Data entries
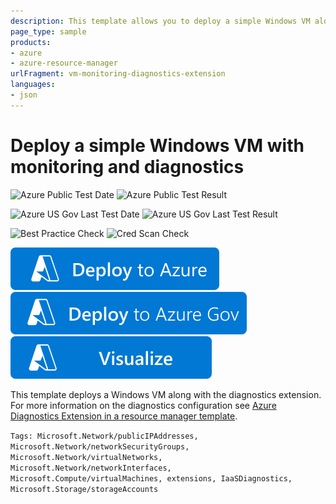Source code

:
 ```yaml
---
description: This template allows you to deploy a simple Windows VM along with the diagnostics extension which enables monitoring and diagnostics for the VM
page_type: sample
products:
- azure
- azure-resource-manager
urlFragment: vm-monitoring-diagnostics-extension
languages:
- json
---
```

# Deploy a simple Windows VM with monitoring and diagnostics

![Azure Public Test Date](https://azurequickstartsservice.blob.core.windows.net/badges/quickstarts/microsoft.compute/vm-monitoring-diagnostics-extension/PublicLastTestDate.svg)
![Azure Public Test Result](https://azurequickstartsservice.blob.core.windows.net/badges/quickstarts/microsoft.compute/vm-monitoring-diagnostics-extension/PublicDeployment.svg)

![Azure US Gov Last Test Date](https://azurequickstartsservice.blob.core.windows.net/badges/quickstarts/microsoft.compute/vm-monitoring-diagnostics-extension/FairfaxLastTestDate.svg)
![Azure US Gov Last Test Result](https://azurequickstartsservice.blob.core.windows.net/badges/quickstarts/microsoft.compute/vm-monitoring-diagnostics-extension/FairfaxDeployment.svg)

![Best Practice Check](https://azurequickstartsservice.blob.core.windows.net/badges/quickstarts/microsoft.compute/vm-monitoring-diagnostics-extension/BestPracticeResult.svg)
![Cred Scan Check](https://azurequickstartsservice.blob.core.windows.net/badges/quickstarts/microsoft.compute/vm-monitoring-diagnostics-extension/CredScanResult.svg)

[![Deploy To Azure](https://raw.githubusercontent.com/Azure/azure-quickstart-templates/master/1-CONTRIBUTION-GUIDE/images/deploytoazure.svg?sanitize=true)](https://portal.azure.com/#create/Microsoft.Template/uri/https%3A%2F%2Fraw.githubusercontent.com%2FAzure%2Fazure-quickstart-templates%2Fmaster%2Fquickstarts%2Fmicrosoft.compute%2Fvm-monitoring-diagnostics-extension%2Fazuredeploy.json)
[![Deploy To Azure US Gov](https://raw.githubusercontent.com/Azure/azure-quickstart-templates/master/1-CONTRIBUTION-GUIDE/images/deploytoazuregov.svg?sanitize=true)](https://portal.azure.us/#create/Microsoft.Template/uri/https%3A%2F%2Fraw.githubusercontent.com%2FAzure%2Fazure-quickstart-templates%2Fmaster%2Fquickstarts%2Fmicrosoft.compute%2Fvm-monitoring-diagnostics-extension%2Fazuredeploy.json)
[![Visualize](https://raw.githubusercontent.com/Azure/azure-quickstart-templates/master/1-CONTRIBUTION-GUIDE/images/visualizebutton.svg?sanitize=true)](http://armviz.io/#/?load=https%3A%2F%2Fraw.githubusercontent.com%2FAzure%2Fazure-quickstart-templates%2Fmaster%2Fquickstarts%2Fmicrosoft.compute%2Fvm-monitoring-diagnostics-extension%2Fazuredeploy.json)

This template deploys a Windows VM along with the diagnostics extension. For more information on the diagnostics configuration see [Azure Diagnostics Extension in a resource manager template](https://docs.microsoft.com/azure/azure-monitor/agents/resource-manager-agent).

`Tags: Microsoft.Network/publicIPAddresses, Microsoft.Network/networkSecurityGroups, Microsoft.Network/virtualNetworks, Microsoft.Network/networkInterfaces, Microsoft.Compute/virtualMachines, extensions, IaaSDiagnostics, Microsoft.Storage/storageAccounts`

• **Exercise aim**
From the first line to the last, set down the records above exactly and skip the pictures.

• **Response to the task**
Source code

:
 ```yaml
---
description: This template allows you to deploy a simple Windows VM along with the diagnostics extension which enables monitoring and diagnostics for the VM
page_type: sample
products:
- azure
- azure-resource-manager
urlFragment: vm-monitoring-diagnostics-extension
languages:
- json
---
```

# Deploy a simple Windows VM with monitoring and diagnostics

![Azure Public Test Date](https://azurequickstartsservice.blob.core.windows.net/badges/quickstarts/microsoft.compute/vm-monitoring-diagnostics-extension/PublicLastTestDate.svg)
![Azure Public Test Result](https://azurequickstartsservice.blob.core.windows.net/badges/quickstarts/microsoft.compute/vm-monitoring-diagnostics-extension/PublicDeployment.svg)

![Azure US Gov Last Test Date](https://azurequickstartsservice.blob.core.windows.net/badges/quickstarts/microsoft.compute/vm-monitoring-diagnostics-extension/FairfaxLastTestDate.svg)
![Azure US Gov Last Test Result](https://azurequickstartsservice.blob.core.windows.net/badges/quickstarts/microsoft.compute/vm-monitoring-diagnostics-extension/FairfaxDeployment.svg)

![Best Practice Check](https://azurequickstartsservice.blob.core.windows.net/badges/quickstarts/microsoft.compute/vm-monitoring-diagnostics-extension/BestPracticeResult.svg)
![Cred Scan Check](https://azurequickstartsservice.blob.core.windows.net/badges/quickstarts/microsoft.compute/vm-monitoring-diagnostics-extension/CredScanResult.svg)

[![Deploy To Azure](https://raw.githubusercontent.com/Azure/azure-quickstart-templates/master/1-CONTRIBUTION-GUIDE/images/deploytoazure.svg?sanitize=true)](https://portal.azure.com/#create/Microsoft.Template/uri/https%3A%2F%2Fraw.githubusercontent.com%2FAzure%2Fazure-quickstart-templates%2Fmaster%2Fquickstarts%2Fmicrosoft.compute%2Fvm-monitoring-diagnostics-extension%2Fazuredeploy.json)
[![Deploy To Azure US Gov](https://raw.githubusercontent.com/Azure/azure-quickstart-templates/master/1-CONTRIBUTION-GUIDE/images/deploytoazuregov.svg?sanitize=true)](https://portal.azure.us/#create/Microsoft.Template/uri/https%3A%2F%2Fraw.githubusercontent.com%2FAzure%2Fazure-quickstart-templates%2Fmaster%2Fquickstarts%2Fmicrosoft.compute%2Fvm-monitoring-diagnostics-extension%2Fazuredeploy.json)
[![Visualize](https://raw.githubusercontent.com/Azure/azure-quickstart-templates/master/1-CONTRIBUTION-GUIDE/images/visualizebutton.svg?sanitize=true)](http://armviz.io/#/?load=https%3A%2F%2Fraw.githubusercontent.com%2FAzure%2Fazure-quickstart-templates%2Fmaster%2Fquickstarts%2Fmicrosoft.compute%2Fvm-monitoring-diagnostics-extension%2Fazuredeploy.json)

This template deploys a Windows VM along with the diagnostics extension. For more information on the diagnostics configuration see [Azure Diagnostics Extension in a resource manager template](https://docs.microsoft.com/azure/azure-monitor/agents/resource-manager-agent).

`Tags: Microsoft.Network/publicIPAddresses, Microsoft.Network/networkSecurityGroups, Microsoft.Network/virtualNetworks, Microsoft.Network/networkInterfaces, Microsoft.Compute/virtualMachines, extensions, IaaSDiagnostics, Microsoft.Storage/storageAccounts`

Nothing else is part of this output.